By Kat Castagnoli
While starting a minority-owned business has its share of challenges, the opportunities to grow are enormous. Statistics show that by 2044, more than half of all Americans are projected to belong to a minority group.
Founders of color and/or minority founders bring a unique perspective to their ventures that sets them apart – helping them to not only create a strong brand identity, but a highly successful and thriving business.
Below are 3 tips to help you brand your business when you’re just starting out:
A Brand is More Than Your Name
Your company’s brand is defined by its business name, logo or symbol, design, brand voice and literally everything visual about the company.
These visual elements are what form your brand identity — what you, customers and prospects can see.
But a brand is more than its brand identity.
A brand also includes your company’s reputation, values, the way your products and services are advertised, as well as the experiences your customers, social media followers and prospects have with your company.
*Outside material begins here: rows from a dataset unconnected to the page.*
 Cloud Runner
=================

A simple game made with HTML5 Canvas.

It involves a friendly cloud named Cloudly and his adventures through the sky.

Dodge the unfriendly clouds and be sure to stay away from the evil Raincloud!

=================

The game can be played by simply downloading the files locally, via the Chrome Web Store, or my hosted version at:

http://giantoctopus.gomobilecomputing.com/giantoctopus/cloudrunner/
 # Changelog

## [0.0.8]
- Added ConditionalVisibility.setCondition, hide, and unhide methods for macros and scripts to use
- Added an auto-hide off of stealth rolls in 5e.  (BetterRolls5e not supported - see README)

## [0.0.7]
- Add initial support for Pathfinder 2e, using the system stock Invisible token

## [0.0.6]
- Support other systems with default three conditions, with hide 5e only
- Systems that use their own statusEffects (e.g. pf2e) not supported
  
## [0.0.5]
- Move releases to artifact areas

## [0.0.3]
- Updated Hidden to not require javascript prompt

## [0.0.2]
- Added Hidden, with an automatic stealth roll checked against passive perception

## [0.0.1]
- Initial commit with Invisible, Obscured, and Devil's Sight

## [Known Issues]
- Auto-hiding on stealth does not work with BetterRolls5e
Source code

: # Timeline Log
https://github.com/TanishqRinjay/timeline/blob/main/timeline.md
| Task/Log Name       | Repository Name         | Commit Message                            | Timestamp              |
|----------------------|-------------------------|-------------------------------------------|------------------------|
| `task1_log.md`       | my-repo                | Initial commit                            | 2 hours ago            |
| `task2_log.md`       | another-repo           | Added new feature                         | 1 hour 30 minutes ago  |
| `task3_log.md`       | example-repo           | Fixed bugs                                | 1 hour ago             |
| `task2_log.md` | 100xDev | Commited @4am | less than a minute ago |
In fact, every decision your company makes, and every action that it takes, affects the brand.
Leaving your brand identity to chance will hurt you and your business. You must be proactive in creating a memorable brand and brand identity.
The goal of branding is to tell a company’s story in a way that creates loyalty, awareness and excitement. Those who created brands like Harpo, FUBU and Zumba Fitness understood the importance of building a strong brand when they started their ventures. You can do the same.
Create Your Own Brand Strategy
On a blank sheet of paper, fully define your company’s vision, mission and values. Once you’ve done that, articulate your brand positioning, which explains how your company is different in this marketplace and from your competitors.
Brand positioning will be crucial when you write a business plan. Lenders and investors will want to understand how you will differentiate and why those differences will help you succeed.
It’s not unusual for minority business owners and founders of color to observe different problems or to offer different solutions than business owners from other groups. This is what allows you to bring innovative products and services designed for everyone or pick a segment of your target market and create products or services specifically for them.
Once you understand brand positioning, you must articulate your unique selling proposition, or USP – essentially what your business stands for. For minority founders and founders of color, the USP can focus on a smaller group’s specific needs within a larger market or on the unique innovations your products bring to the broader market.
Once you have defined this, it’s now time to create your core brand identity assets. You’ll need to work with an expert to create a good business name for your new business, a unique logo design, a business website and other visual elements that will reflect your brand.
Execute your brand strategy
After you’ve developed your core identity, you need to find the right way to communicate your brand through marketing.
Execution is crucial – and here, too, is where founders of color and minority entrepreneurs can face numerous obstacles and a scaling gap.
For example, only 19 percent of Black-owned businesses and 20 percent of Hispanic-owned businesses grow to 10 or more employees, compared to 25 percent of companies owned by founders from other groups.
A good example of brand strategy execution is Rihanna’s Fenty brand, which offered substantially more shades of foundation and other products that include all skin tones, targeting women of all ethnicities and body types.
Before Fenty, most beauty brands focused on only a segment of the beauty market. Few brands, for example, offered shades of foundation for all skin tones. But after Fenty’s successful launch (in 17 countries on the same day), other beauty brands had to quickly reflect on the lack of diversity in their products and marketing.
While not everyone is a global music superstar like Rihanna, you don’t need to be one to differentiate your business.
Inclusivity, and not merely celebrity, was Fenty’s unique selling proposition.
What’s your unique selling proposition? Carefully consider to create a brand strategy that sets you apart from the rest, connects with your customers and puts your business on the path to success.